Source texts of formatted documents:
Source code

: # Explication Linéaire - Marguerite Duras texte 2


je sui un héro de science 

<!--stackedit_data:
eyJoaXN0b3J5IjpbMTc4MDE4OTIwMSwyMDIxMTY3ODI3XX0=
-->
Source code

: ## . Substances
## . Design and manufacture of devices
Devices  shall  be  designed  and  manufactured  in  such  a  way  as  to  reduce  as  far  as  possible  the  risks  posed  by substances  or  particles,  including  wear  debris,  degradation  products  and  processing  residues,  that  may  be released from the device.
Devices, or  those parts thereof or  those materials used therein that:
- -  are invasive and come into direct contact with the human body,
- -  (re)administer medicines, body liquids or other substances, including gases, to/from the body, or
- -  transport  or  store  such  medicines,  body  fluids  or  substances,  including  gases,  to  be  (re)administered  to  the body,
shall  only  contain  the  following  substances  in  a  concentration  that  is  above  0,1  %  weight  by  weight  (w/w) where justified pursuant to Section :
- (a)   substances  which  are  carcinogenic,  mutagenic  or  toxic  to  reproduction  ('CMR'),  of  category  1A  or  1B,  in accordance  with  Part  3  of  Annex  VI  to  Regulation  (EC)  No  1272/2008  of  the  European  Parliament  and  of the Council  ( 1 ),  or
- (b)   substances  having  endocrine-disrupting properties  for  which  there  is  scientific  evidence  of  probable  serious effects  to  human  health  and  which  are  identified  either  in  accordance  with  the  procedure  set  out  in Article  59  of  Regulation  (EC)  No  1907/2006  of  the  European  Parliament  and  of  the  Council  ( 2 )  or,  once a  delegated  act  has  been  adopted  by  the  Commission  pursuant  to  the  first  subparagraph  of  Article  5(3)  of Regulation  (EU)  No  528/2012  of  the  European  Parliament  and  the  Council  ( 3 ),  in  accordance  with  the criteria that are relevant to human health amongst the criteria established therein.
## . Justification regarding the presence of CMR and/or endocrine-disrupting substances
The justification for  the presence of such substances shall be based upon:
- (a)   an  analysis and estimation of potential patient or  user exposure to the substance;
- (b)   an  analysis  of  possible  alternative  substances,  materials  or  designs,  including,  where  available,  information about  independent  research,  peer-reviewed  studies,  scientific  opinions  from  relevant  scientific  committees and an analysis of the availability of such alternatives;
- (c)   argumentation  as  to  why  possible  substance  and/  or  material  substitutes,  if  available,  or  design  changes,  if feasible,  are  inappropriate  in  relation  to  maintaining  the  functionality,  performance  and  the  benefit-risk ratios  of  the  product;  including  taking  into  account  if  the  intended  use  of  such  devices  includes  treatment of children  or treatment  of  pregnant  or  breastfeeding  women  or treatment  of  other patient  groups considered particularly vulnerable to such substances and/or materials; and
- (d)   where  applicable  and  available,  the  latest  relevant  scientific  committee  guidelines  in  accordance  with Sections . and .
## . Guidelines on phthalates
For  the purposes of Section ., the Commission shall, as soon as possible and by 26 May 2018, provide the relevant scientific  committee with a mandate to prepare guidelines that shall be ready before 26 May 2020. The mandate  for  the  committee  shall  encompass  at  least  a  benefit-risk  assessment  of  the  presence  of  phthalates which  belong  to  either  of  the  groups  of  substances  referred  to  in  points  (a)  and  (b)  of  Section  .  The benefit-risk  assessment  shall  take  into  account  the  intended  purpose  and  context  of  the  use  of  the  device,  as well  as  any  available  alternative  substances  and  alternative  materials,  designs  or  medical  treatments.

- **Problem to work on**: Retype the records in full. Keep every line identical to the original.

- **Response for this exercise**:
Source code

: # Explication Linéaire - Marguerite Duras texte 2


je sui un héro de science 

<!--stackedit_data:
eyJoaXN0b3J5IjpbMTc4MDE4OTIwMSwyMDIxMTY3ODI3XX0=
-->
Source code

: ## . Substances
## . Design and manufacture of devices
Devices  shall  be  designed  and  manufactured  in  such  a  way  as  to  reduce  as  far  as  possible  the  risks  posed  by substances  or  particles,  including  wear  debris,  degradation  products  and  processing  residues,  that  may  be released from the device.
Devices, or  those parts thereof or  those materials used therein that:
- -  are invasive and come into direct contact with the human body,
- -  (re)administer medicines, body liquids or other substances, including gases, to/from the body, or
- -  transport  or  store  such  medicines,  body  fluids  or  substances,  including  gases,  to  be  (re)administered  to  the body,
shall  only  contain  the  following  substances  in  a  concentration  that  is  above  0,1  %  weight  by  weight  (w/w) where justified pursuant to Section :
- (a)   substances  which  are  carcinogenic,  mutagenic  or  toxic  to  reproduction  ('CMR'),  of  category  1A  or  1B,  in accordance  with  Part  3  of  Annex  VI  to  Regulation  (EC)  No  1272/2008  of  the  European  Parliament  and  of the Council  ( 1 ),  or
- (b)   substances  having  endocrine-disrupting properties  for  which  there  is  scientific  evidence  of  probable  serious effects  to  human  health  and  which  are  identified  either  in  accordance  with  the  procedure  set  out  in Article  59  of  Regulation  (EC)  No  1907/2006  of  the  European  Parliament  and  of  the  Council  ( 2 )  or,  once a  delegated  act  has  been  adopted  by  the  Commission  pursuant  to  the  first  subparagraph  of  Article  5(3)  of Regulation  (EU)  No  528/2012  of  the  European  Parliament  and  the  Council  ( 3 ),  in  accordance  with  the criteria that are relevant to human health amongst the criteria established therein.
## . Justification regarding the presence of CMR and/or endocrine-disrupting substances
The justification for  the presence of such substances shall be based upon:
- (a)   an  analysis and estimation of potential patient or  user exposure to the substance;
- (b)   an  analysis  of  possible  alternative  substances,  materials  or  designs,  including,  where  available,  information about  independent  research,  peer-reviewed  studies,  scientific  opinions  from  relevant  scientific  committees and an analysis of the availability of such alternatives;
- (c)   argumentation  as  to  why  possible  substance  and/  or  material  substitutes,  if  available,  or  design  changes,  if feasible,  are  inappropriate  in  relation  to  maintaining  the  functionality,  performance  and  the  benefit-risk ratios  of  the  product;  including  taking  into  account  if  the  intended  use  of  such  devices  includes  treatment of children  or treatment  of  pregnant  or  breastfeeding  women  or treatment  of  other patient  groups considered particularly vulnerable to such substances and/or materials; and
- (d)   where  applicable  and  available,  the  latest  relevant  scientific  committee  guidelines  in  accordance  with Sections . and .
## . Guidelines on phthalates
For  the purposes of Section ., the Commission shall, as soon as possible and by 26 May 2018, provide the relevant scientific  committee with a mandate to prepare guidelines that shall be ready before 26 May 2020. The mandate  for  the  committee  shall  encompass  at  least  a  benefit-risk  assessment  of  the  presence  of  phthalates which  belong  to  either  of  the  groups  of  substances  referred  to  in  points  (a)  and  (b)  of  Section  .  The benefit-risk  assessment  shall  take  into  account  the  intended  purpose  and  context  of  the  use  of  the  device,  as well  as  any  available  alternative  substances  and  alternative  materials,  designs  or  medical  treatments.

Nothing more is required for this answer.